In the rapidly evolving world of artificial intelligence-powered imaging, it’s easy to conflate all “AI enhancement” with generative methods. But when it comes to critical applications like surveillance, the distinction between generative and nongenerative AI, convolutional neural network (CNN)-based enhancement is not just technical, it is fundamental to trust, integrity and evidence reliability.

Surveillance cameras often operate under ultra-low-light conditions, from a few lux down to near-total darkness. In such environments, image sensors struggle. Noise overwhelms the signal, leaving both human vision and automated object detection nearly blind. Grainy, dark and unclear footage compromises situational awareness and system performance.

CNN-based low-light enhancement addresses this challenge. Unlike generative AI, which generates new data, CNN-based enhancement operates in real time within the camera pipeline as an embedded, edge AI solution. It improves both human and machine vision by suppressing noise and boosting object detection accuracy in low-light scenes, without generating new content, such as new pixels.

Generative models, such as GANs or diffusion models, are designed to fill in missing details by making assumptions about what could be present. While powerful in creative imaging, generative approaches raise concerns in surveillances since they may alter information or introduce details that were never captured by the camera.

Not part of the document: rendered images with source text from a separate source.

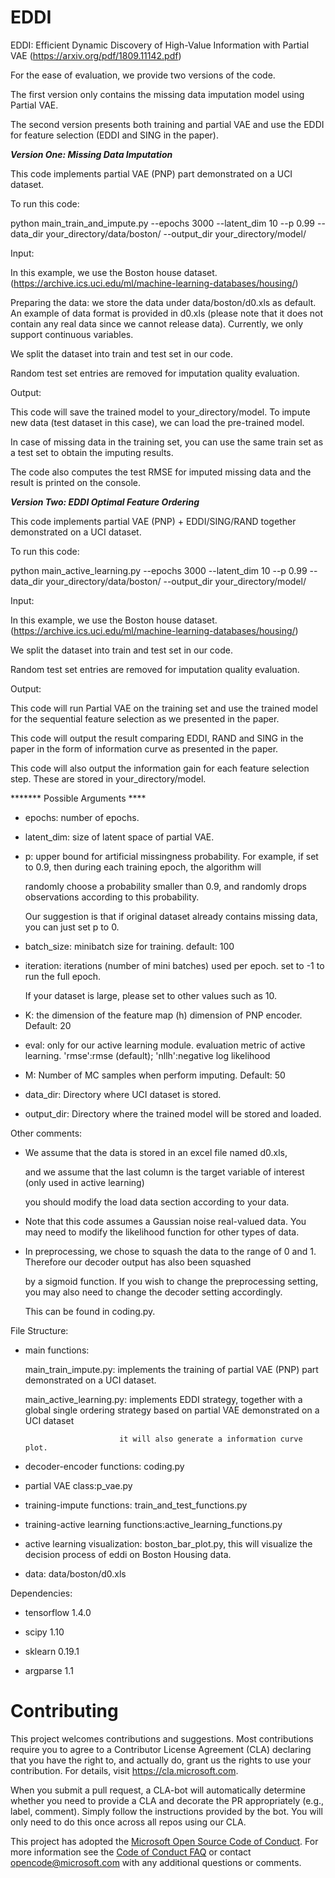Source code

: 
# EDDI

EDDI: Efficient Dynamic Discovery of High-Value Information with Partial VAE (https://arxiv.org/pdf/1809.11142.pdf) 



For the ease of evaluation, we provide two versions of the code.

The first version only contains the missing data imputation model using Partial VAE. 

The second version presents both training and partial VAE and use the EDDI for feature selection (EDDI and SING in the paper). 



*****Version One: Missing Data Imputation*****

This code implements partial VAE (PNP) part demonstrated on a UCI dataset.



To run this code:

python main_train_and_impute.py  --epochs 3000  --latent_dim 10 --p 0.99 --data_dir your_directory/data/boston/ --output_dir your_directory/model/



Input: 

In this example, we use the Boston house dataset. (https://archive.ics.uci.edu/ml/machine-learning-databases/housing/)

Preparing the data: we store the data under data/boston/d0.xls as default. An example of data format is provided in d0.xls (please note that it does not contain any real data since we cannot release data). Currently, we only support continuous variables.

We split the dataset into train and test set in our code. 

Random test set entries are removed for imputation quality evaluation. 



Output:

This code will save the trained model to your_directory/model. To impute new data (test dataset in this case), we can load the pre-trained model. 

In case of missing data in the training set, you can use the same train set as a test set to obtain the imputing results. 

The code also computes the test RMSE for imputed missing data and the result is printed on the console. 



*****Version Two: EDDI Optimal Feature Ordering*****

This code implements partial VAE (PNP) + EDDI/SING/RAND together demonstrated on a UCI dataset.



To run this code:



python main_active_learning.py  --epochs 3000  --latent_dim 10 --p 0.99 --data_dir your_directory/data/boston/ --output_dir your_directory/model/



Input: 

In this example, we use the Boston house dataset. (https://archive.ics.uci.edu/ml/machine-learning-databases/housing/)

We split the dataset into train and test set in our code. 

Random test set entries are removed for imputation quality evaluation. 





Output:

This code will run Partial VAE on the training set and use the trained model for the sequential feature selection as we presented in the paper. 

This code will output the result comparing EDDI, RAND and SING in the paper in the form of information curve as presented in the paper. 

This code will also output the information gain for each feature selection step. These are stored in your_directory/model.





******* Possible  Arguments ****

- epochs: number of epochs.

- latent_dim: size of latent space of partial VAE.

- p: upper bound for artificial missingness probability. For example, if set to 0.9, then during each training epoch, the algorithm will

  randomly choose a probability smaller than 0.9, and randomly drops observations according to this probability.

  Our suggestion is that if original dataset already contains missing data, you can just set p to 0.

- batch_size: minibatch size for training. default: 100

- iteration: iterations (number of mini batches) used per epoch. set to -1 to run the full epoch.

  If your dataset is large, please set to other values such as 10.

- K: the dimension of the feature map (h) dimension of PNP encoder. Default: 20

- eval: only for our active learning module. evaluation metric of active learning. 'rmse':rmse (default); 'nllh':negative log likelihood

- M: Number of MC samples when perform imputing. Default: 50

- data_dir: Directory where UCI dataset is stored.

- output_dir: Directory where the trained model will be stored and loaded.



Other comments:

- We assume that the data is stored in an excel file named d0.xls,

   and we assume that the last column is the target variable of interest (only used in active learning)

   you should modify the load data section according to your data.

- Note that this code assumes a Gaussian noise real-valued data. You may need to modify the likelihood function for other types of data.

- In preprocessing, we chose to squash the data to the range of 0 and 1. Therefore our decoder output has also been squashed

  by a sigmoid function. If you wish to change the preprocessing setting, you may also need to change the decoder setting accordingly.

  This can be found in coding.py.

  

File Structure:

- main functions:

  main_train_impute.py: implements the training of partial VAE (PNP) part demonstrated on a UCI dataset.

  main_active_learning.py: implements EDDI strategy, together with a global single ordering strategy based on partial VAE demonstrated on a UCI dataset

                           it will also generate a information curve plot.

- decoder-encoder functions: coding.py

- partial VAE class:p_vae.py

- training-impute functions: train_and_test_functions.py

- training-active learning functions:active_learning_functions.py

- active learning visualization: boston_bar_plot.py, this will visualize the decision process of eddi on Boston Housing data.

- data: data/boston/d0.xls



Dependencies:

- tensorflow 1.4.0

- scipy 1.10

- sklearn 0.19.1

- argparse 1.1


# Contributing

This project welcomes contributions and suggestions.  Most contributions require you to agree to a
Contributor License Agreement (CLA) declaring that you have the right to, and actually do, grant us
the rights to use your contribution. For details, visit https://cla.microsoft.com.

When you submit a pull request, a CLA-bot will automatically determine whether you need to provide
a CLA and decorate the PR appropriately (e.g., label, comment). Simply follow the instructions
provided by the bot. You will only need to do this once across all repos using our CLA.

This project has adopted the [Microsoft Open Source Code of Conduct](https://opensource.microsoft.com/codeofconduct/).
For more information see the [Code of Conduct FAQ](https://opensource.microsoft.com/codeofconduct/faq/) or
contact [opencode@microsoft.com](mailto:opencode@microsoft.com) with any additional questions or comments.
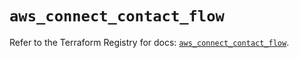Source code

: # `aws_connect_contact_flow`

Refer to the Terraform Registry for docs: [`aws_connect_contact_flow`](https://registry.terraform.io/providers/hashicorp/aws/5.41.0/docs/resources/connect_contact_flow).
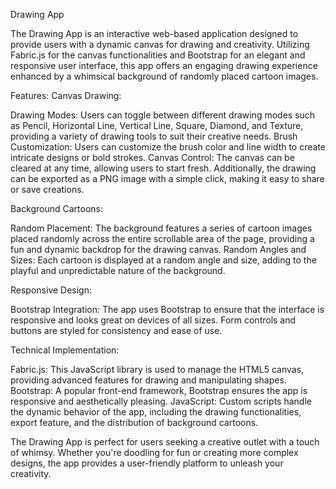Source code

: Drawing App 

The Drawing App is an interactive web-based application designed to provide users with a dynamic canvas for drawing and creativity. Utilizing Fabric.js for the canvas functionalities and Bootstrap for an elegant and responsive user interface, this app offers an engaging drawing experience enhanced by a whimsical background of randomly placed cartoon images.

Features:
Canvas Drawing:

Drawing Modes: Users can toggle between different drawing modes such as Pencil, Horizontal Line, Vertical Line, Square, Diamond, and Texture, providing a variety of drawing tools to suit their creative needs.
Brush Customization: Users can customize the brush color and line width to create intricate designs or bold strokes.
Canvas Control: The canvas can be cleared at any time, allowing users to start fresh. Additionally, the drawing can be exported as a PNG image with a simple click, making it easy to share or save creations.

Background Cartoons:

Random Placement: The background features a series of cartoon images placed randomly across the entire scrollable area of the page, providing a fun and dynamic backdrop for the drawing canvas.
Random Angles and Sizes: Each cartoon is displayed at a random angle and size, adding to the playful and unpredictable nature of the background.

Responsive Design:

Bootstrap Integration: The app uses Bootstrap to ensure that the interface is responsive and looks great on devices of all sizes. Form controls and buttons are styled for consistency and ease of use.

Technical Implementation:

Fabric.js: This JavaScript library is used to manage the HTML5 canvas, providing advanced features for drawing and manipulating shapes.
Bootstrap: A popular front-end framework, Bootstrap ensures the app is responsive and aesthetically pleasing.
JavaScript: Custom scripts handle the dynamic behavior of the app, including the drawing functionalities, export feature, and the distribution of background cartoons.


The Drawing App is perfect for users seeking a creative outlet with a touch of whimsy. Whether you're doodling for fun or creating more complex designs, the app provides a user-friendly platform to unleash your creativity.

In contrast, CNN-based enhancement focuses solely on improving the existing signal. Every processed pixel corresponds directly to the input data. The system reduces noise, clarifies details, and increases brightness while preserving the integrity of the footage. It doesn’t imagine what’s missing, it reveals what is already hidden beneath the noise of low light or sensor limitations. This distinction is especially important when video footage may serve as forensic evidence. Enhancing visibility without altering content ensures that the output remains a truthful representation of the recorded scene, a key requirement for investigative and evidentiary use.

Why AI Excels in Low-Light Imaging

Traditional image signal processors (ISPs) struggle to fully separate noise from signal, and amplifying the remaining signal also amplifies noise, degrading visual image quality. CNN-based systems, however, suppress noise so effectively that higher gain can be applied without sacrificing clarity. The result is video that’s not only sharper and clearer, but also significantly brighter, recovering usable details even in near-total darkness where human vision fails.

Unlike fixed-algorithm ISP pipelines, CNN-based methods are trained on diverse, low-light data with complex noise patterns and light distributions. Learning is supervised, using noisy videos together with their clean counterparts, in order to learn how to separate meaningful content from poor quality video stream. This adaptive intelligence allows for more effective enhancement across challenging scenarios while preserving fidelity to the original scene.

In an era of deepfakes and synthetic imagery, it’s crucial to distinguish technologies that actually enhance visibility from those that generate new data. CNN-based low-light enhancement offers a powerful, trustworthy solution that improves the clarity, brightness and usability of surveillance video while maintaining its evidentiary integrity.

The views and opinions expressed in guest posts and/or profiles are those of the authors or sources and do not necessarily reflect the official policy or position of the Security Industry Association.